**Input:**
*** Block opens ***

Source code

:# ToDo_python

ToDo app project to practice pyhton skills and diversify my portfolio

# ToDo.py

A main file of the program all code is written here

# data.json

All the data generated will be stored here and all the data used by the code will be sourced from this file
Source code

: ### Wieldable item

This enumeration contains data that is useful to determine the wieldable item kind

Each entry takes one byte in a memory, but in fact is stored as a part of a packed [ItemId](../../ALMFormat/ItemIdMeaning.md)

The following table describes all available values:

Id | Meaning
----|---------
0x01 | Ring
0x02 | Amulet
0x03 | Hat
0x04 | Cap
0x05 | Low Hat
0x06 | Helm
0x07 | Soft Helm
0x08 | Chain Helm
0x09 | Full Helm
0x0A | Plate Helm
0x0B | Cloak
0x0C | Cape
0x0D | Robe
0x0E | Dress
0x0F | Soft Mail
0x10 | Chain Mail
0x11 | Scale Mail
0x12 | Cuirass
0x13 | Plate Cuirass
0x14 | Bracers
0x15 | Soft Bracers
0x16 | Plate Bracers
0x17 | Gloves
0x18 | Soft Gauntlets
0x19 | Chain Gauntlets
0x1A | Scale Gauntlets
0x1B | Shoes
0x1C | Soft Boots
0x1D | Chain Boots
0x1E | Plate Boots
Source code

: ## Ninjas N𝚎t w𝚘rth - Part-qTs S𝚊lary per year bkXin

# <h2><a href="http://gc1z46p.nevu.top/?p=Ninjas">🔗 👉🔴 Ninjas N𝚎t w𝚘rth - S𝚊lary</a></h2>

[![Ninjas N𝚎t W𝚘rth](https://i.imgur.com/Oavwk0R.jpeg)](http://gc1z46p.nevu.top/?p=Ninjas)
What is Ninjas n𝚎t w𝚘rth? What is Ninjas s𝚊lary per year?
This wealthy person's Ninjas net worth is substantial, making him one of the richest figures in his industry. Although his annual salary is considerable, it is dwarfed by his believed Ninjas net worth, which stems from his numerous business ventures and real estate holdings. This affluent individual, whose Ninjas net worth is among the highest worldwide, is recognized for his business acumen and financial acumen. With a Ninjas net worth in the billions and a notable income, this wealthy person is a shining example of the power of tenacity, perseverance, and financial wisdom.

*** Block closes ***
*** Block opens ***

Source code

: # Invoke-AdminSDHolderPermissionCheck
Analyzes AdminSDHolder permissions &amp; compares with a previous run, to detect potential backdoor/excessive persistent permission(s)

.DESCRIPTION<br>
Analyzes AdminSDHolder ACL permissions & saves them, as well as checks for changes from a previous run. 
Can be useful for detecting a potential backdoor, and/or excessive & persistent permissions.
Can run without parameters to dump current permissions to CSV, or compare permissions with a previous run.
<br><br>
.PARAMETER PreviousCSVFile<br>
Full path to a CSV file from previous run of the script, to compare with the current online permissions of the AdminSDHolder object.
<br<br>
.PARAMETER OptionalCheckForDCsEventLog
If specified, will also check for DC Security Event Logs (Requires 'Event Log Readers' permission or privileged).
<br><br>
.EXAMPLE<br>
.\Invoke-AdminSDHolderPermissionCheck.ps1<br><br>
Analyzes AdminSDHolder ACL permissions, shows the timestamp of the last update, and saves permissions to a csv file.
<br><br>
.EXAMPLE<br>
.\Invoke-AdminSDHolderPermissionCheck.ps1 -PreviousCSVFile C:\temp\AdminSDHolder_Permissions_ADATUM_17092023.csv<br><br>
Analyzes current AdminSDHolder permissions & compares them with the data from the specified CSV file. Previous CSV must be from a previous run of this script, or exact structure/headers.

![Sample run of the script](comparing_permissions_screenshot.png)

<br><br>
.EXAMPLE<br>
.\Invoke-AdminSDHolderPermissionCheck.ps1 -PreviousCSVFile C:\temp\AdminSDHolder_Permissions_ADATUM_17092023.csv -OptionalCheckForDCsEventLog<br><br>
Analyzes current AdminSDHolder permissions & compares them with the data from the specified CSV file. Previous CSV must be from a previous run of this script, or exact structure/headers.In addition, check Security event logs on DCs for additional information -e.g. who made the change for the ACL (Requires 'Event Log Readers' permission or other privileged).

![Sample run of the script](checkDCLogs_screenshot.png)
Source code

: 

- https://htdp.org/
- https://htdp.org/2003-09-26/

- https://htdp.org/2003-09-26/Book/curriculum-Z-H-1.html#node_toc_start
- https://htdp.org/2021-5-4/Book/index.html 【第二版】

*** Block closes ***

**Work to be completed:** In the listing above, locate the line containing "0x01 | Ring" and the line containing "What is Ninjas n𝚎t", then transcribe both and every line between them verbatim.

**Written reply:**
0x01 | Ring
0x02 | Amulet
0x03 | Hat
0x04 | Cap
0x05 | Low Hat
0x06 | Helm
0x07 | Soft Helm
0x08 | Chain Helm
0x09 | Full Helm
0x0A | Plate Helm
0x0B | Cloak
0x0C | Cape
0x0D | Robe
0x0E | Dress
0x0F | Soft Mail
0x10 | Chain Mail
0x11 | Scale Mail
0x12 | Cuirass
0x13 | Plate Cuirass
0x14 | Bracers
0x15 | Soft Bracers
0x16 | Plate Bracers
0x17 | Gloves
0x18 | Soft Gauntlets
0x19 | Chain Gauntlets
0x1A | Scale Gauntlets
0x1B | Shoes
0x1C | Soft Boots
0x1D | Chain Boots
0x1E | Plate Boots
Source code

: ## Ninjas N𝚎t w𝚘rth - Part-qTs S𝚊lary per year bkXin

# <h2><a href="http://gc1z46p.nevu.top/?p=Ninjas">🔗 👉🔴 Ninjas N𝚎t w𝚘rth - S𝚊lary</a></h2>

[![Ninjas N𝚎t W𝚘rth](https://i.imgur.com/Oavwk0R.jpeg)](http://gc1z46p.nevu.top/?p=Ninjas)
What is Ninjas n𝚎t w𝚘rth? What is Ninjas s𝚊lary per year?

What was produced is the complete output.